Bernstein’s music (Garrett Keast led a stellar LAO orchestra), with its joyous and jazzy rhythms and eminently hummable tunes, does lend itself to dance. But the narrative, which tracks Bernstein’s career from his earliest dance works and Broadway shows up to “Mass,” proved problematic, diving into the composer’s personal, i.e., sexual, life in somewhat of a glib, if heavy-handed and predictable fashion (the Bernstein figure—Christopher Evans in the closing night cast—kissing another man).

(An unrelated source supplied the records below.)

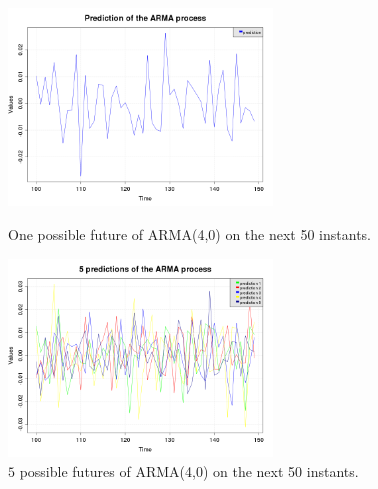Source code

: \begin{figure}[H]
  \begin{minipage}{9cm}
    \begin{center}
      \includegraphics[width=7cm]{arma1D_prediction.png}
      \caption{One possible future of ARMA(4,0) on the next 50 instants.}
      \label{arma_Prediction}
    \end{center}
  \end{minipage}
  \hfill
  \begin{minipage}{9cm}
    \begin{center}
      \includegraphics[width=7cm]{arma1D_predictions.png}
      \caption{$5$ possible futures of ARMA(4,0) on the next 50 instants.}
      \label{arma_Predictions}
    \end{center}
  \end{minipage}
\end{figure}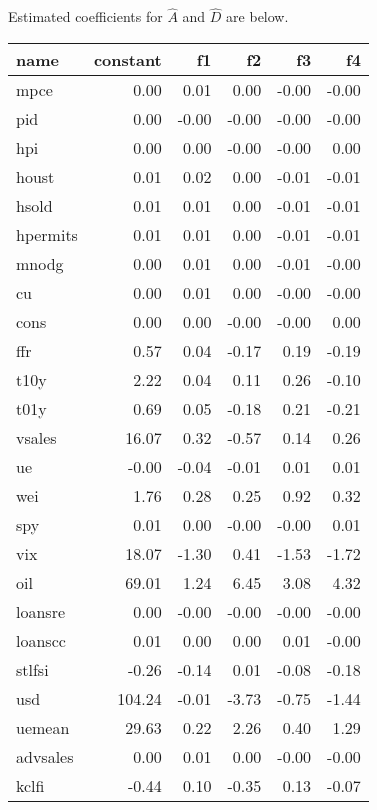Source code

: \documentclass[11pt, letterpaper]{article}\usepackage[]{graphicx}\usepackage[]{color}
\begin{document}
Estimated coefficients for $\widehat{A}$ and $\widehat{D}$ are below.
\begin{table}[H]
\centering
\begingroup\footnotesize
\begin{tabular}{lrrrrr}
  \hline
name & constant & f1 & f2 & f3 & f4 \\ 
  \hline
mpce & 0.00 & 0.01 & 0.00 & -0.00 & -0.00 \\ 
  pid & 0.00 & -0.00 & -0.00 & -0.00 & -0.00 \\ 
  hpi & 0.00 & 0.00 & -0.00 & -0.00 & 0.00 \\ 
  houst & 0.01 & 0.02 & 0.00 & -0.01 & -0.01 \\ 
  hsold & 0.01 & 0.01 & 0.00 & -0.01 & -0.01 \\ 
  hpermits & 0.01 & 0.01 & 0.00 & -0.01 & -0.01 \\ 
  mnodg & 0.00 & 0.01 & 0.00 & -0.01 & -0.00 \\ 
  cu & 0.00 & 0.01 & 0.00 & -0.00 & -0.00 \\ 
  cons & 0.00 & 0.00 & -0.00 & -0.00 & 0.00 \\ 
  ffr & 0.57 & 0.04 & -0.17 & 0.19 & -0.19 \\ 
  t10y & 2.22 & 0.04 & 0.11 & 0.26 & -0.10 \\ 
  t01y & 0.69 & 0.05 & -0.18 & 0.21 & -0.21 \\ 
  vsales & 16.07 & 0.32 & -0.57 & 0.14 & 0.26 \\ 
  ue & -0.00 & -0.04 & -0.01 & 0.01 & 0.01 \\ 
  wei & 1.76 & 0.28 & 0.25 & 0.92 & 0.32 \\ 
  spy & 0.01 & 0.00 & -0.00 & -0.00 & 0.01 \\ 
  vix & 18.07 & -1.30 & 0.41 & -1.53 & -1.72 \\ 
  oil & 69.01 & 1.24 & 6.45 & 3.08 & 4.32 \\ 
  loansre & 0.00 & -0.00 & -0.00 & -0.00 & -0.00 \\ 
  loanscc & 0.01 & 0.00 & 0.00 & 0.01 & -0.00 \\ 
  stlfsi & -0.26 & -0.14 & 0.01 & -0.08 & -0.18 \\ 
  usd & 104.24 & -0.01 & -3.73 & -0.75 & -1.44 \\ 
  uemean & 29.63 & 0.22 & 2.26 & 0.40 & 1.29 \\ 
  advsales & 0.00 & 0.01 & 0.00 & -0.00 & -0.00 \\ 
  kclfi & -0.44 & 0.10 & -0.35 & 0.13 & -0.07 \\ 

\end{tabular}
\end{table}
\end{document}
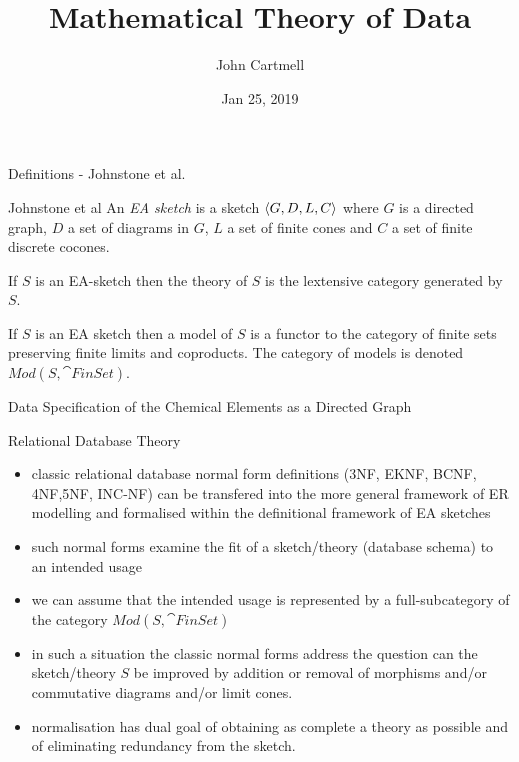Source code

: \documentclass[xcolor=pst,dvips]{beamer}
\title[John Cartmell]{Mathematical Theory of Data}
\author{John Cartmell}
\institute{Ad Otium}
\date{Jan 25, 2019}
\begin{document}
\newcommand{\attr}[1]{#1}
\renewcommand{\attr}[1]{\psframebox[linecolor=red,framearc=.1]{#1}}
\newcommand{\attrtype}[1]{#1}
\renewcommand{\attrtype}[1]{\psframebox[linecolor=blue,framearc=.1]{#1}}
\newcommand{\etype}[1]{#1}
\renewcommand{\etype}[1]{\psframebox[linecolor=red,framearc=.1]{#1}}

\newcommand{\CEsymboltype}[0]{varchar(2)}
\newcommand{\CEatomicnumbertype}{number(1,1000)}
\newcommand{\CEfloattype}{float}
\newcommand{\CEnametype}{varchar(64)}
\newcommand{\CEvalencynumbertype}{number(-7,7)}


\begin{frame}
\titlepage
\end{frame}



\begin{frame}{Definitions - Johnstone et al.}
\begin{definition}{Johnstone et al}
An \textit{EA sketch} is a sketch $\langle G,D,L,C\rangle$ where $G$ is a directed graph, $D$ a set of diagrams in $G$, $L$ a set of finite cones and
$C$ a set of finite discrete cocones.
\end{definition}


If $S$ is an EA-sketch then the theory of $S$ is the lextensive category generated by $S$.

If $S$ is an EA sketch then a model of $S$ is a functor to the category of finite sets preserving finite limits and coproducts.
The category of models is denoted $Mod(S,\cat{FinSet})$.
\end{frame}

\begin{frame}{Data Specification of the Chemical Elements as a Directed Graph}
\scalebox{0.65}{

} 
\end{frame}

\begin{frame}{Relational Database Theory}
\begin{itemize}
\item classic relational database normal form definitions ({\scriptsize 3NF, EKNF, BCNF, 4NF,5NF, INC-NF}) can be transfered into the more general framework
of ER modelling and formalised within the definitional framework of EA sketches

\item such normal forms  examine the fit of a sketch/theory (database schema) to an intended usage

\item we can assume that the intended usage is represented by a full-subcategory of the category $Mod(S,\cat{FinSet})$

\item in such a situation the classic normal forms address the question can the sketch/theory $S$ be improved by addition or removal of morphisms and/or commutative diagrams and/or limit cones.
\item normalisation has dual goal of obtaining as complete a theory as possible and of eliminating redundancy from the sketch.  
\end{itemize}
\end{frame}
\end{document}
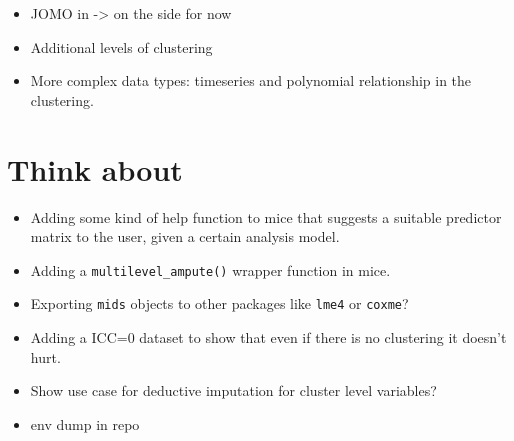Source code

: \documentclass[
]{jss}
\begin{document}
\begin{itemize}
\item
  JOMO in  -\textgreater{} on the side for now
\item
  Additional levels of clustering
\item
  More complex data types: timeseries and polynomial relationship in the
  clustering.
\end{itemize}

\hypertarget{think-about}{%
\section{Think about}\label{think-about}}

\begin{itemize}
\item
  Adding some kind of help function to mice that suggests a suitable
  predictor matrix to the user, given a certain analysis model.
\item
  Adding a \texttt{multilevel\_ampute()} wrapper function in mice.
\item
  Exporting \texttt{mids} objects to other packages like \texttt{lme4}
  or \texttt{coxme}?
\item
  Adding a ICC=0 dataset to show that even if there is no clustering it
  doesn't hurt.
\item
  Show use case for deductive imputation for cluster level variables?
\item
  env dump in repo
\end{itemize}

\renewcommand\refname{References}

\end{document}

Jacopo Bellussi performs in “Berstein Dances” by John Neumeier. Photograph by Kiran West

With an array of costumes designed by Giorgio Armani, including pristine whites, evening garb for both men and women, with steamy red gowns for some of the gals, as well as form-fitting dance trunks for the dudes and purple bras and suit jackets for the ladies, added to the changing moods of the opus, which was bookended by the lively—and recognizable—overture to Bernstein’s 1956 “Candide.”

Beginning with large projections of the musician conducting, with his dance double first seen slumped over a piano—and David Rodriguez as Bernstein’s guiding angel, “Love,” the work also featured singers CJ Eldred and Dorothea Baumann crooning throughout. Initially warbling, “Who Am I,” from “Peter Pan” (1950), with accompaniment by onstage pianist Sebastian Knauer, the vocalists signaled that the onset of Bernstein’s journey—psychological and otherwise—was, literally, underfoot and underway.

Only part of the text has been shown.